Collected data:
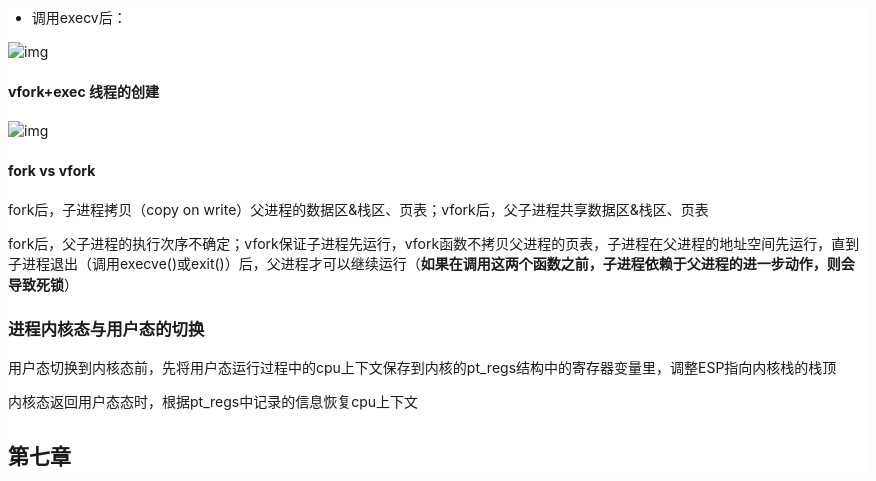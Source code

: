 - 调用execv后：

![img](https://img-blog.csdn.net/20180725195559719?watermark/2/text/aHR0cHM6Ly9ibG9nLmNzZG4ubmV0L3FxXzM4NDEwNzMw/font/5a6L5L2T/fontsize/400/fill/I0JBQkFCMA==/dissolve/70)

#### vfork+exec 线程的创建

![img](https://img-blog.csdn.net/20180725213037268?watermark/2/text/aHR0cHM6Ly9ibG9nLmNzZG4ubmV0L3FxXzM4NDEwNzMw/font/5a6L5L2T/fontsize/400/fill/I0JBQkFCMA==/dissolve/70)

#### fork vs vfork

fork后，子进程拷贝（copy on write）父进程的数据区&栈区、页表；vfork后，父子进程共享数据区&栈区、页表

fork后，父子进程的执行次序不确定；vfork保证子进程先运行，vfork函数不拷贝父进程的页表，子进程在父进程的地址空间先运行，直到子进程退出（调用execve()或exit()）后，父进程才可以继续运行（**如果在调用这两个函数之前，子进程依赖于父进程的进一步动作，则会导致死锁**）

### 进程内核态与用户态的切换

用户态切换到内核态前，先将用户态运行过程中的cpu上下文保存到内核的pt_regs结构中的寄存器变量里，调整ESP指向内核栈的栈顶

内核态返回用户态态时，根据pt_regs中记录的信息恢复cpu上下文

## 第七章 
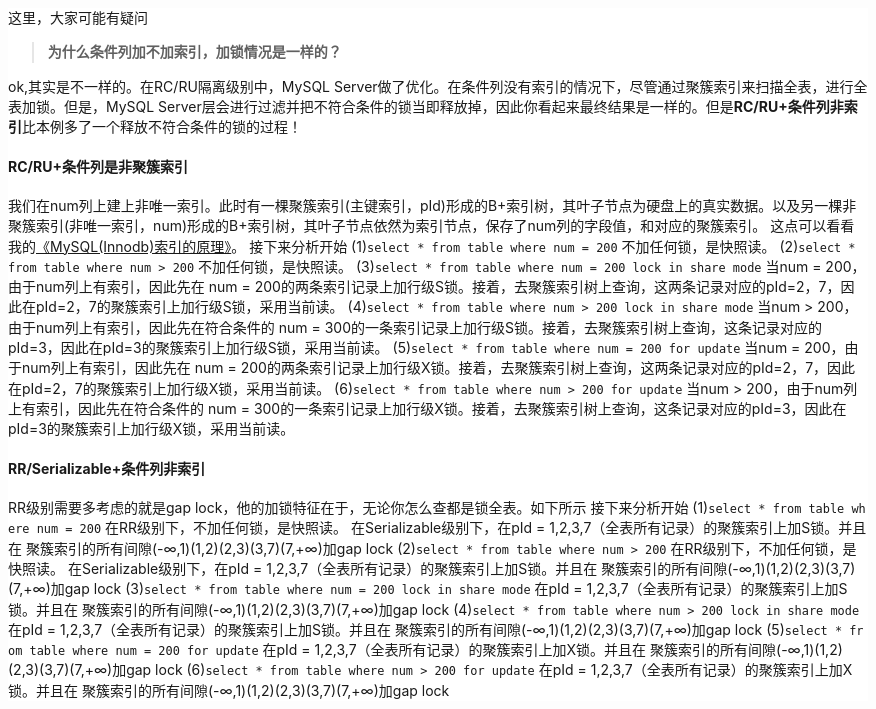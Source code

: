 这里，大家可能有疑问

> **为什么条件列加不加索引，加锁情况是一样的？**

ok,其实是不一样的。在RC/RU隔离级别中，MySQL Server做了优化。在条件列没有索引的情况下，尽管通过聚簇索引来扫描全表，进行全表加锁。但是，MySQL Server层会进行过滤并把不符合条件的锁当即释放掉，因此你看起来最终结果是一样的。但是**RC/RU+条件列非索引**比本例多了一个释放不符合条件的锁的过程！

#### RC/RU+条件列是非聚簇索引

我们在num列上建上非唯一索引。此时有一棵聚簇索引(主键索引，pId)形成的B+索引树，其叶子节点为硬盘上的真实数据。以及另一棵非聚簇索引(非唯一索引，num)形成的B+索引树，其叶子节点依然为索引节点，保存了num列的字段值，和对应的聚簇索引。
这点可以看看我的[《MySQL(Innodb)索引的原理》](https://www.cnblogs.com/rjzheng/p/9915754.html)。
接下来分析开始
(1)`select * from table where num = 200`
不加任何锁，是快照读。
(2)`select * from table where num > 200`
不加任何锁，是快照读。
(3)`select * from table where num = 200 lock in share mode`
当num = 200，由于num列上有索引，因此先在 num = 200的两条索引记录上加行级S锁。接着，去聚簇索引树上查询，这两条记录对应的pId=2，7，因此在pId=2，7的聚簇索引上加行级S锁，采用当前读。
(4)`select * from table where num > 200 lock in share mode`
当num > 200，由于num列上有索引，因此先在符合条件的 num = 300的一条索引记录上加行级S锁。接着，去聚簇索引树上查询，这条记录对应的pId=3，因此在pId=3的聚簇索引上加行级S锁，采用当前读。
(5)`select * from table where num = 200 for update`
当num = 200，由于num列上有索引，因此先在 num = 200的两条索引记录上加行级X锁。接着，去聚簇索引树上查询，这两条记录对应的pId=2，7，因此在pId=2，7的聚簇索引上加行级X锁，采用当前读。
(6)`select * from table where num > 200 for update`
当num > 200，由于num列上有索引，因此先在符合条件的 num = 300的一条索引记录上加行级X锁。接着，去聚簇索引树上查询，这条记录对应的pId=3，因此在pId=3的聚簇索引上加行级X锁，采用当前读。

#### RR/Serializable+条件列非索引

RR级别需要多考虑的就是gap lock，他的加锁特征在于，无论你怎么查都是锁全表。如下所示
接下来分析开始
(1)`select * from table where num = 200`
在RR级别下，不加任何锁，是快照读。
在Serializable级别下，在pId = 1,2,3,7（全表所有记录）的聚簇索引上加S锁。并且在
聚簇索引的所有间隙(-∞,1)(1,2)(2,3)(3,7)(7,+∞)加gap lock
(2)`select * from table where num > 200`
在RR级别下，不加任何锁，是快照读。
在Serializable级别下，在pId = 1,2,3,7（全表所有记录）的聚簇索引上加S锁。并且在
聚簇索引的所有间隙(-∞,1)(1,2)(2,3)(3,7)(7,+∞)加gap lock
(3)`select * from table where num = 200 lock in share mode`
在pId = 1,2,3,7（全表所有记录）的聚簇索引上加S锁。并且在
聚簇索引的所有间隙(-∞,1)(1,2)(2,3)(3,7)(7,+∞)加gap lock
(4)`select * from table where num > 200 lock in share mode`
在pId = 1,2,3,7（全表所有记录）的聚簇索引上加S锁。并且在
聚簇索引的所有间隙(-∞,1)(1,2)(2,3)(3,7)(7,+∞)加gap lock
(5)`select * from table where num = 200 for update`
在pId = 1,2,3,7（全表所有记录）的聚簇索引上加X锁。并且在
聚簇索引的所有间隙(-∞,1)(1,2)(2,3)(3,7)(7,+∞)加gap lock
(6)`select * from table where num > 200 for update`
在pId = 1,2,3,7（全表所有记录）的聚簇索引上加X锁。并且在
聚簇索引的所有间隙(-∞,1)(1,2)(2,3)(3,7)(7,+∞)加gap lock
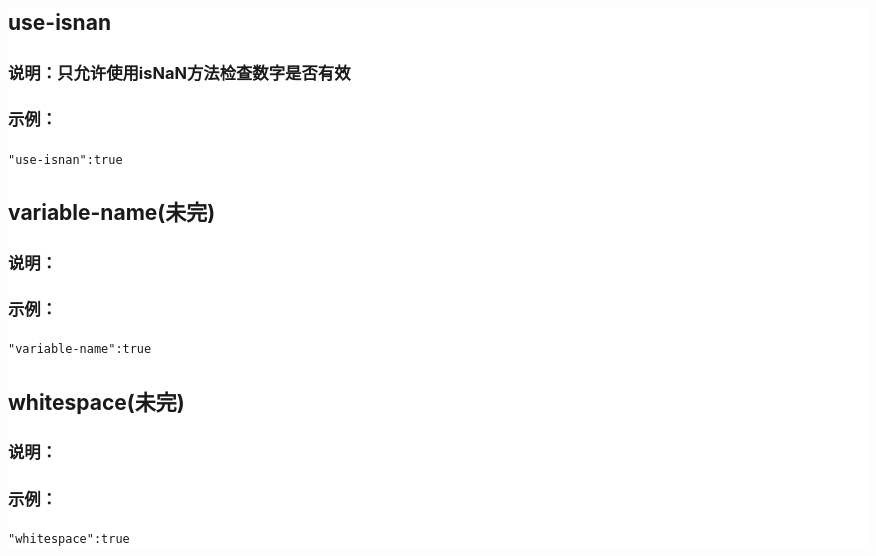 ## use-isnan
### 说明：只允许使用isNaN方法检查数字是否有效
### 示例：
``` 
"use-isnan":true 
```

## variable-name(未完)
### 说明：
### 示例：
``` 
"variable-name":true 
```

## whitespace(未完)
### 说明：
### 示例：
``` 
"whitespace":true 
```

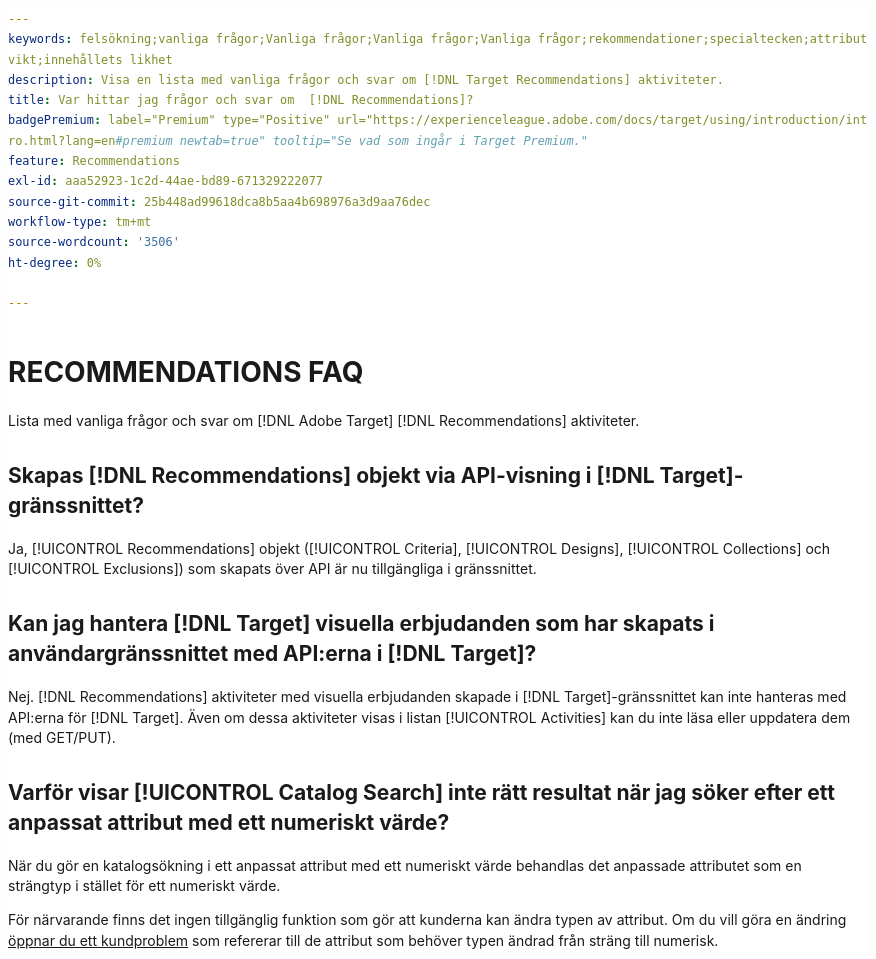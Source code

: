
 ```yaml
---
keywords: felsökning;vanliga frågor;Vanliga frågor;Vanliga frågor;Vanliga frågor;rekommendationer;specialtecken;attributvikt;innehållets likhet
description: Visa en lista med vanliga frågor och svar om [!DNL Target Recommendations] aktiviteter.
title: Var hittar jag frågor och svar om  [!DNL Recommendations]?
badgePremium: label="Premium" type="Positive" url="https://experienceleague.adobe.com/docs/target/using/introduction/intro.html?lang=en#premium newtab=true" tooltip="Se vad som ingår i Target Premium."
feature: Recommendations
exl-id: aaa52923-1c2d-44ae-bd89-671329222077
source-git-commit: 25b448ad99618dca8b5aa4b698976a3d9aa76dec
workflow-type: tm+mt
source-wordcount: '3506'
ht-degree: 0%

---
```


# RECOMMENDATIONS FAQ

Lista med vanliga frågor och svar om [!DNL Adobe Target] [!DNL Recommendations] aktiviteter.

## Skapas [!DNL Recommendations] objekt via API-visning i [!DNL Target]-gränssnittet?

Ja, [!UICONTROL Recommendations] objekt ([!UICONTROL Criteria], [!UICONTROL Designs], [!UICONTROL Collections] och [!UICONTROL Exclusions]) som skapats över API är nu tillgängliga i gränssnittet.

## Kan jag hantera [!DNL Target] visuella erbjudanden som har skapats i användargränssnittet med API:erna i [!DNL Target]?

Nej. [!DNL Recommendations] aktiviteter med visuella erbjudanden skapade i [!DNL Target]-gränssnittet kan inte hanteras med API:erna för [!DNL Target]. Även om dessa aktiviteter visas i listan [!UICONTROL Activities] kan du inte läsa eller uppdatera dem (med GET/PUT).

## Varför visar [!UICONTROL Catalog Search] inte rätt resultat när jag söker efter ett anpassat attribut med ett numeriskt värde?

När du gör en katalogsökning i ett anpassat attribut med ett numeriskt värde behandlas det anpassade attributet som en strängtyp i stället för ett numeriskt värde.

För närvarande finns det ingen tillgänglig funktion som gör att kunderna kan ändra typen av attribut. Om du vill göra en ändring [öppnar du ett kundproblem](/help/main/cmp-resources-and-contact-information.md#reference_ACA3391A00EF467B87930A450050077C) som refererar till de attribut som behöver typen ändrad från sträng till numerisk.

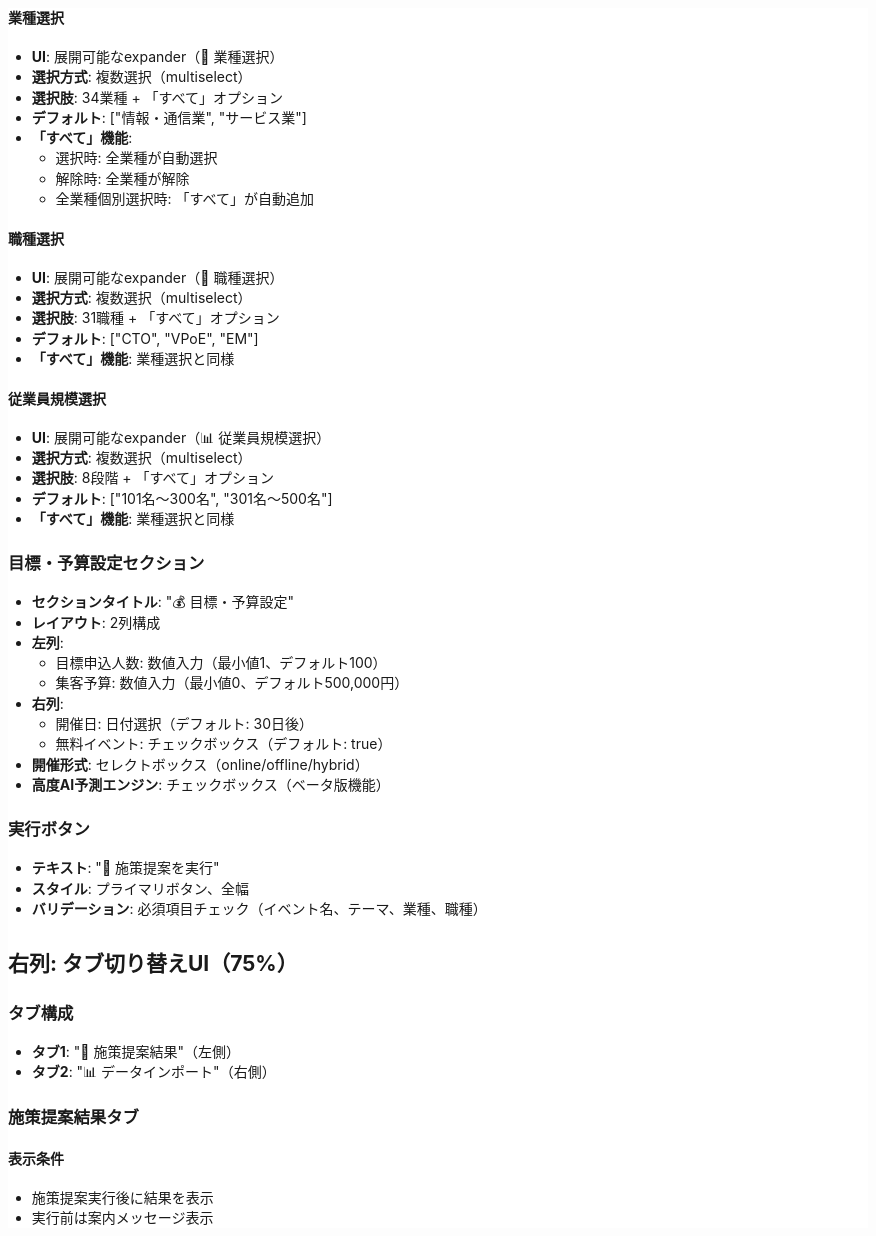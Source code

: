 #### 業種選択
- **UI**: 展開可能なexpander（🏢 業種選択）
- **選択方式**: 複数選択（multiselect）
- **選択肢**: 34業種 + 「すべて」オプション
- **デフォルト**: ["情報・通信業", "サービス業"]
- **「すべて」機能**: 
  - 選択時: 全業種が自動選択
  - 解除時: 全業種が解除
  - 全業種個別選択時: 「すべて」が自動追加

#### 職種選択
- **UI**: 展開可能なexpander（👥 職種選択）
- **選択方式**: 複数選択（multiselect）
- **選択肢**: 31職種 + 「すべて」オプション
- **デフォルト**: ["CTO", "VPoE", "EM"]
- **「すべて」機能**: 業種選択と同様

#### 従業員規模選択
- **UI**: 展開可能なexpander（📊 従業員規模選択）
- **選択方式**: 複数選択（multiselect）
- **選択肢**: 8段階 + 「すべて」オプション
- **デフォルト**: ["101名～300名", "301名～500名"]
- **「すべて」機能**: 業種選択と同様

### 目標・予算設定セクション
- **セクションタイトル**: "💰 目標・予算設定"
- **レイアウト**: 2列構成
- **左列**:
  - 目標申込人数: 数値入力（最小値1、デフォルト100）
  - 集客予算: 数値入力（最小値0、デフォルト500,000円）
- **右列**:
  - 開催日: 日付選択（デフォルト: 30日後）
  - 無料イベント: チェックボックス（デフォルト: true）
- **開催形式**: セレクトボックス（online/offline/hybrid）
- **高度AI予測エンジン**: チェックボックス（ベータ版機能）

### 実行ボタン
- **テキスト**: "🚀 施策提案を実行"
- **スタイル**: プライマリボタン、全幅
- **バリデーション**: 必須項目チェック（イベント名、テーマ、業種、職種）

## 右列: タブ切り替えUI（75%）

### タブ構成
- **タブ1**: "🎯 施策提案結果"（左側）
- **タブ2**: "📊 データインポート"（右側）

### 施策提案結果タブ
#### 表示条件
- 施策提案実行後に結果を表示
- 実行前は案内メッセージ表示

> Exercise directions:
Return every line above in which the string "由于num列上有索引" occurs.

> Response area:
当num = 200，由于num列上有索引，因此先在 num = 200的两条索引记录上加行级S锁。接着，去聚簇索引树上查询，这两条记录对应的pId=2，7，因此在pId=2，7的聚簇索引上加行级S锁，采用当前读。
当num > 200，由于num列上有索引，因此先在符合条件的 num = 300的一条索引记录上加行级S锁。接着，去聚簇索引树上查询，这条记录对应的pId=3，因此在pId=3的聚簇索引上加行级S锁，采用当前读。
当num = 200，由于num列上有索引，因此先在 num = 200的两条索引记录上加行级X锁。接着，去聚簇索引树上查询，这两条记录对应的pId=2，7，因此在pId=2，7的聚簇索引上加行级X锁，采用当前读。
当num > 200，由于num列上有索引，因此先在符合条件的 num = 300的一条索引记录上加行级X锁。接着，去聚簇索引树上查询，这条记录对应的pId=3，因此在pId=3的聚簇索引上加行级X锁，采用当前读。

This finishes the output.